*Try it*. When the line containing "input of the" is found in the data below, copy it and each line after it through the line containing "resulting output of", exactly and with no others.

*Given entries*.
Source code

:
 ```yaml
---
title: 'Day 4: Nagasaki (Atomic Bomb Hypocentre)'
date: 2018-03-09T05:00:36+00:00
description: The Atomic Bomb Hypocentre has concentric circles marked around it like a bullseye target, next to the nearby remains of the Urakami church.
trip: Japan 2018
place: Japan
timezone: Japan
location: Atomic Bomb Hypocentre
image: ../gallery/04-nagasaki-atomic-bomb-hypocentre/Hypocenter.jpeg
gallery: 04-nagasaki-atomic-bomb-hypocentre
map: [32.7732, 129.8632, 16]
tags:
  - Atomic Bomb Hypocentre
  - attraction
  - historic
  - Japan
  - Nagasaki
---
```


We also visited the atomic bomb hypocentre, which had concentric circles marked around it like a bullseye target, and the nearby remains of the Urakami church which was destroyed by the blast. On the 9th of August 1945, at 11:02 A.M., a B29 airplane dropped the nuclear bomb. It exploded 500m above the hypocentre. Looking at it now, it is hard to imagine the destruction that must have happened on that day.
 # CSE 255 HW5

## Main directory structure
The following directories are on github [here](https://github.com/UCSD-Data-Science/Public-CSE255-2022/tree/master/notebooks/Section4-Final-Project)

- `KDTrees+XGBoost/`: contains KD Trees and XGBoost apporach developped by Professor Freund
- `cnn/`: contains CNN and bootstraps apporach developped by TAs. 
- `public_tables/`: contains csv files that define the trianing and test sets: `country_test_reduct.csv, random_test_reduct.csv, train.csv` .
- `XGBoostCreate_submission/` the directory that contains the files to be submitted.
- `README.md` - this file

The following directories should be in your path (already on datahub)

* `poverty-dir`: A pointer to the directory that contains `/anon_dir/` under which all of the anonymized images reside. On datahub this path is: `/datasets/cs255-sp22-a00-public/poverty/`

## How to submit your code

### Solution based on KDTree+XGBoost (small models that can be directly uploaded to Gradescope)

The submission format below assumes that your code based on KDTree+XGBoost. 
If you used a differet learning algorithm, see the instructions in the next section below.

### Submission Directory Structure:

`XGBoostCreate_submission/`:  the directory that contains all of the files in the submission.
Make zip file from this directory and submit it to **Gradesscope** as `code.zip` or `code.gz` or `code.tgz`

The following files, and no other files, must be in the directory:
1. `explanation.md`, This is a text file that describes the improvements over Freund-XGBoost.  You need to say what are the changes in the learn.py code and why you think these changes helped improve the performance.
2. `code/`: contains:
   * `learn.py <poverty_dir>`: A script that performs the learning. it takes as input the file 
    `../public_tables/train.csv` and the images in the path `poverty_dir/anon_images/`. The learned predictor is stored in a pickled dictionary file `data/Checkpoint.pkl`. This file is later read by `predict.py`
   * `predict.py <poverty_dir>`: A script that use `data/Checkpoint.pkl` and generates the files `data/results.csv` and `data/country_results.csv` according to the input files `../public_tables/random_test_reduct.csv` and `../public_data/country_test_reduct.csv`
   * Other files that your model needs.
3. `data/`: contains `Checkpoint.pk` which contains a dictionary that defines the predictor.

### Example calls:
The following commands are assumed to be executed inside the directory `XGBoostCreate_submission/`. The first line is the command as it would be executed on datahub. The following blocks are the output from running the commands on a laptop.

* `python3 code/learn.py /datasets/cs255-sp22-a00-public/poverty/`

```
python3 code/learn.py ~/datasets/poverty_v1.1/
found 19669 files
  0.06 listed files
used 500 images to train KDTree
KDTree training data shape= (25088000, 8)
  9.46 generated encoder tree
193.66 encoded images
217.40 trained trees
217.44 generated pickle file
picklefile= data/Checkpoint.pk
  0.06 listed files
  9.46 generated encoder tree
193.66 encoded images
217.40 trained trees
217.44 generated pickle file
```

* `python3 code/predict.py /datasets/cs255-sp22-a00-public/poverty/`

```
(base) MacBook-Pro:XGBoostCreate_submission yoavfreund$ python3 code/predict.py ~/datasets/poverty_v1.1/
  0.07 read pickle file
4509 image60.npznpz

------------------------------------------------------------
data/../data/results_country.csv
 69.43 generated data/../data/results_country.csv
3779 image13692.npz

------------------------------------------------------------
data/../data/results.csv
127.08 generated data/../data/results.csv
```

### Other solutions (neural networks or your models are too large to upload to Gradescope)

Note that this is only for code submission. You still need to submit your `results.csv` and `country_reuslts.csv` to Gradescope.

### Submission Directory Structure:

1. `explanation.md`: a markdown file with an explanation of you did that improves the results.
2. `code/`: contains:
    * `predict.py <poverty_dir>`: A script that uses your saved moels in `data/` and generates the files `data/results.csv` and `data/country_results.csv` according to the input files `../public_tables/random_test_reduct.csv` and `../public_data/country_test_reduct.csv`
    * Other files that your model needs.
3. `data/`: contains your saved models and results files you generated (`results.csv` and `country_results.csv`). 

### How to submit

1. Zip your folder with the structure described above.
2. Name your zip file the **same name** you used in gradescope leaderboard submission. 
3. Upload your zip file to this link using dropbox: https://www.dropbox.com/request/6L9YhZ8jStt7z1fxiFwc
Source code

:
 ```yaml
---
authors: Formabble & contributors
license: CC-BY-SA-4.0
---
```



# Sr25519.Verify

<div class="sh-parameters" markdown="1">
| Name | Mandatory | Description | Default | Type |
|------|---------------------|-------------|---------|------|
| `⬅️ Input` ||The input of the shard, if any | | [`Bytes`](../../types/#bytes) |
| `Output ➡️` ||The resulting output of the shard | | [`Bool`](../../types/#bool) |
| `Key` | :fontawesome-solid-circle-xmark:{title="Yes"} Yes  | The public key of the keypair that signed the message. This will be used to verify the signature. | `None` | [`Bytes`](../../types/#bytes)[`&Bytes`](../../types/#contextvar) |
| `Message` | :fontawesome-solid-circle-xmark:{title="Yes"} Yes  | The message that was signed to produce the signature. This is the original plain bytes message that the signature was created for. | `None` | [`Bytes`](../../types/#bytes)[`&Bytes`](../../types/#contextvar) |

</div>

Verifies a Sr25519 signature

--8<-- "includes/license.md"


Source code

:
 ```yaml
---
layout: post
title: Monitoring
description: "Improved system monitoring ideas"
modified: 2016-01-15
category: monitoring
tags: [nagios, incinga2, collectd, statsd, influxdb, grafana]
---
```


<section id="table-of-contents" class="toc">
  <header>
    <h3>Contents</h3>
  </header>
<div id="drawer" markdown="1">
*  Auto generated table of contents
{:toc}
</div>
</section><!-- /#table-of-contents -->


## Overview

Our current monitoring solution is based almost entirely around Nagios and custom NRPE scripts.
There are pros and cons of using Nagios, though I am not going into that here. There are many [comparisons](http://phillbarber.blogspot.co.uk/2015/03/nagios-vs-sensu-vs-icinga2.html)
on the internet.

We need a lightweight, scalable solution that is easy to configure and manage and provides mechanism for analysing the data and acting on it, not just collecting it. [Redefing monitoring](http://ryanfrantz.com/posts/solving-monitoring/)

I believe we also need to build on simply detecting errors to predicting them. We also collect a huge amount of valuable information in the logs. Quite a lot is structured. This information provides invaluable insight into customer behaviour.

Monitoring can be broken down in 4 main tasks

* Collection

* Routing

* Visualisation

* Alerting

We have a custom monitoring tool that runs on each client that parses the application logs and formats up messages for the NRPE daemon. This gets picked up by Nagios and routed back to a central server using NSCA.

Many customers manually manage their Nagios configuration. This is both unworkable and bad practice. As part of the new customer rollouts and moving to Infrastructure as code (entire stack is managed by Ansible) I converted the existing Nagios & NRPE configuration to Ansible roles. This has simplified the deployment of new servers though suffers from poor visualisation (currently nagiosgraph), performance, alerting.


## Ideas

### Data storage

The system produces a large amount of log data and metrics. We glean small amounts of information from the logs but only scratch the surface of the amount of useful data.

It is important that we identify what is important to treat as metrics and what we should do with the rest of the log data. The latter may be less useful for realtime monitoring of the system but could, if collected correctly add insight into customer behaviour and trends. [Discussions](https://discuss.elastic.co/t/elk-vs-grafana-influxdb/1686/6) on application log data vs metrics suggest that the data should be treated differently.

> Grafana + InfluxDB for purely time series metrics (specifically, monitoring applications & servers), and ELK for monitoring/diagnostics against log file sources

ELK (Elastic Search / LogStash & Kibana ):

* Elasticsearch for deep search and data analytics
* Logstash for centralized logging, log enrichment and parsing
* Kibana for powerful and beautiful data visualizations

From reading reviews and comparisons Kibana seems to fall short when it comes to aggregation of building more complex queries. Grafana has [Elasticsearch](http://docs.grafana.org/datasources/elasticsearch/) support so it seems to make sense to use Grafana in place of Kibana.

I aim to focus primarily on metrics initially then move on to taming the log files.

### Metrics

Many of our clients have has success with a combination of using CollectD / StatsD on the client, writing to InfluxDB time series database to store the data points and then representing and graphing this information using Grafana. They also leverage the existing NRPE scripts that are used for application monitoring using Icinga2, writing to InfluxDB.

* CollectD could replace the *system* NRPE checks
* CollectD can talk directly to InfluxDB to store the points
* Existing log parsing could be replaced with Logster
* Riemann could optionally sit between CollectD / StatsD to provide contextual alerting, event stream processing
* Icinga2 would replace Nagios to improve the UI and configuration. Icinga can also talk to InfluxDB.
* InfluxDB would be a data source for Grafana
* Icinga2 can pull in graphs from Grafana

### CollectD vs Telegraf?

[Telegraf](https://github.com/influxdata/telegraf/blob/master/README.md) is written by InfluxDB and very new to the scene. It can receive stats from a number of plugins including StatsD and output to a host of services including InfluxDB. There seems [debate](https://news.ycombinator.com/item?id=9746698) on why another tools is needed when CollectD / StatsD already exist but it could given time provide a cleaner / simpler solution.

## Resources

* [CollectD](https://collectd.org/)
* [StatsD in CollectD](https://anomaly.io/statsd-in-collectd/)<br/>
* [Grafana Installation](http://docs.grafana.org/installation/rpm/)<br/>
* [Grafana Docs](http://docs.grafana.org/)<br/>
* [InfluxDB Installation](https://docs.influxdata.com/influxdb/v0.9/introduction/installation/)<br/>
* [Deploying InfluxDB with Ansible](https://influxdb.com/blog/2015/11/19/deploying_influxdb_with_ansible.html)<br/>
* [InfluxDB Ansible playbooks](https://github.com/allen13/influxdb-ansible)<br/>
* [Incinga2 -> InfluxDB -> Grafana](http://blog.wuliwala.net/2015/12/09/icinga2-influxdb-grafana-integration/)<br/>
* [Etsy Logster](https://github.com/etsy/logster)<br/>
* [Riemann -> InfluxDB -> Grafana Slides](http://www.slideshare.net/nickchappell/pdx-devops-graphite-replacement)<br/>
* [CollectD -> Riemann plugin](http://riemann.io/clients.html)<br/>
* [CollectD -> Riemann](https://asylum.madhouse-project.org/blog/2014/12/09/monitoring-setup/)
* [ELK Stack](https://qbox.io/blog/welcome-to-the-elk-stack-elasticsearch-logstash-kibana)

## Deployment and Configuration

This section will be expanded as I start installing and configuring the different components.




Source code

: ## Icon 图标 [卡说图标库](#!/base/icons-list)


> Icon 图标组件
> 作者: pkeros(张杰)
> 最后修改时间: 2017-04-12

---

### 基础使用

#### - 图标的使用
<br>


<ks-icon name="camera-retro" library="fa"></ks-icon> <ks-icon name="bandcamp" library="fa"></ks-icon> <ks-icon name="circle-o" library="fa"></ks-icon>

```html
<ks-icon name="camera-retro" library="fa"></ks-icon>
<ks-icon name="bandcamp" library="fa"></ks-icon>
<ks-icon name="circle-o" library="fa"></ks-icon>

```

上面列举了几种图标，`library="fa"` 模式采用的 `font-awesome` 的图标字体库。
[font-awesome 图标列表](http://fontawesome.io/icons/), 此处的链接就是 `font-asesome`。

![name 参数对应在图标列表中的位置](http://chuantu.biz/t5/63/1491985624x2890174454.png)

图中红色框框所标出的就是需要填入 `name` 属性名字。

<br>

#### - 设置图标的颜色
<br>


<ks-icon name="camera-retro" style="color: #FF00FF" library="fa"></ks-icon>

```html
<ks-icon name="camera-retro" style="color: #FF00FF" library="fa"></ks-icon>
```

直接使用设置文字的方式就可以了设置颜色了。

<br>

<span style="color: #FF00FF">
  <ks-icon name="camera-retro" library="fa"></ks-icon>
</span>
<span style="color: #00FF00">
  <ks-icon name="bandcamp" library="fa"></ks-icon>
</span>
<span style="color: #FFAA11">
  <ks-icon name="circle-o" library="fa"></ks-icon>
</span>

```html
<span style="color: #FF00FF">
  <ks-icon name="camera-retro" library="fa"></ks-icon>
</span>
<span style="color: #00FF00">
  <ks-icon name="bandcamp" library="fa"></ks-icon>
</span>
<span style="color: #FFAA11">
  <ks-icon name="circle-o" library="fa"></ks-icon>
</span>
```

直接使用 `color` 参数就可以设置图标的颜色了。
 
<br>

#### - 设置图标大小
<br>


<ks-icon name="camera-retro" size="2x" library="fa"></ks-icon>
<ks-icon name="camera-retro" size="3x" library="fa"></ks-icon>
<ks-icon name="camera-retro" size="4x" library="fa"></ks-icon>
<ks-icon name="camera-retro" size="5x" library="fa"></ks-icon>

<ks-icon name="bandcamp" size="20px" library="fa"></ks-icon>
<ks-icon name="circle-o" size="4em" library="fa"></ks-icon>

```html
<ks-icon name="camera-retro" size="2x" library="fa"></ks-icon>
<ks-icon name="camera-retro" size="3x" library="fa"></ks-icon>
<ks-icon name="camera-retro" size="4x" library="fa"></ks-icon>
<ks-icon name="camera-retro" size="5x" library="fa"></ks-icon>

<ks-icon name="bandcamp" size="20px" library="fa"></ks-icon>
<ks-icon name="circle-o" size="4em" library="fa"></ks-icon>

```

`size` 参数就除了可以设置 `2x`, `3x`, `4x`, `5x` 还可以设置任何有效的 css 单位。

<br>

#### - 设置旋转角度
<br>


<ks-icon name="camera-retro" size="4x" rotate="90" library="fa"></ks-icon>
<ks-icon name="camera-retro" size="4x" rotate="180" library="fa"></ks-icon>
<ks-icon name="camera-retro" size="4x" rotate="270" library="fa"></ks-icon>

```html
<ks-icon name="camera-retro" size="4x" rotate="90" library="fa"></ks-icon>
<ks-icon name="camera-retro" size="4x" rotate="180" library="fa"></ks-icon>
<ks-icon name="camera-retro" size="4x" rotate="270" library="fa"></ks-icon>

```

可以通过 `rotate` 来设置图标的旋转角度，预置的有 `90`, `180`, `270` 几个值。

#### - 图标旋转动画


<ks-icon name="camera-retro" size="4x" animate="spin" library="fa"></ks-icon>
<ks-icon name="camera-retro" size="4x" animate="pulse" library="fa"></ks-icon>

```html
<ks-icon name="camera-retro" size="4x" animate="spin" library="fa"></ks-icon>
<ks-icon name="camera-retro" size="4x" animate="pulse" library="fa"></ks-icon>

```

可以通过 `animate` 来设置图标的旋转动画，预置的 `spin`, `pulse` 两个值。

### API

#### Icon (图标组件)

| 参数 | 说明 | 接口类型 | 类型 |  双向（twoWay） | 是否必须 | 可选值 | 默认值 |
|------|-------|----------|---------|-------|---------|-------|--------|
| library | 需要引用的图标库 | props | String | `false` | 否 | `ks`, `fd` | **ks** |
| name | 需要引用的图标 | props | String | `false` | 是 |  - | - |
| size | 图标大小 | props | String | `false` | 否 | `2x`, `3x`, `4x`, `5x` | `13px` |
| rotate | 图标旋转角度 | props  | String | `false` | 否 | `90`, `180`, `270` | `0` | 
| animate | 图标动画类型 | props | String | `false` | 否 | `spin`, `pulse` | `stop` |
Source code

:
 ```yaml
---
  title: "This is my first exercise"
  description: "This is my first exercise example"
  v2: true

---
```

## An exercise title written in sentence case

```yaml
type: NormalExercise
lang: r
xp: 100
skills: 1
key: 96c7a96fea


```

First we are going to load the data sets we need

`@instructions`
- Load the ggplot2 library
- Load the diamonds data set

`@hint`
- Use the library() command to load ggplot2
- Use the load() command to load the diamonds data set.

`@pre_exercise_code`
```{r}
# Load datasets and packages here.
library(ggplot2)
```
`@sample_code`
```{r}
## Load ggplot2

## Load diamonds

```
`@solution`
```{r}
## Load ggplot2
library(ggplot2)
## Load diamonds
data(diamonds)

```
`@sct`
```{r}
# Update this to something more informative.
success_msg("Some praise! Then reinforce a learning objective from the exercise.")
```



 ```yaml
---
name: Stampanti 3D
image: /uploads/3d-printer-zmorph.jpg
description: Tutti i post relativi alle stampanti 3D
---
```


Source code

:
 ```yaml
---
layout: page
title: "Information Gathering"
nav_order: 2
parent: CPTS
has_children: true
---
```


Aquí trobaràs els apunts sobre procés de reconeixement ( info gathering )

*Response to the exercise*.
| `⬅️ Input` ||The input of the shard, if any | | [`Bytes`](../../types/#bytes) |
| `Output ➡️` ||The resulting output of the shard | | [`Bool`](../../types/#bool) |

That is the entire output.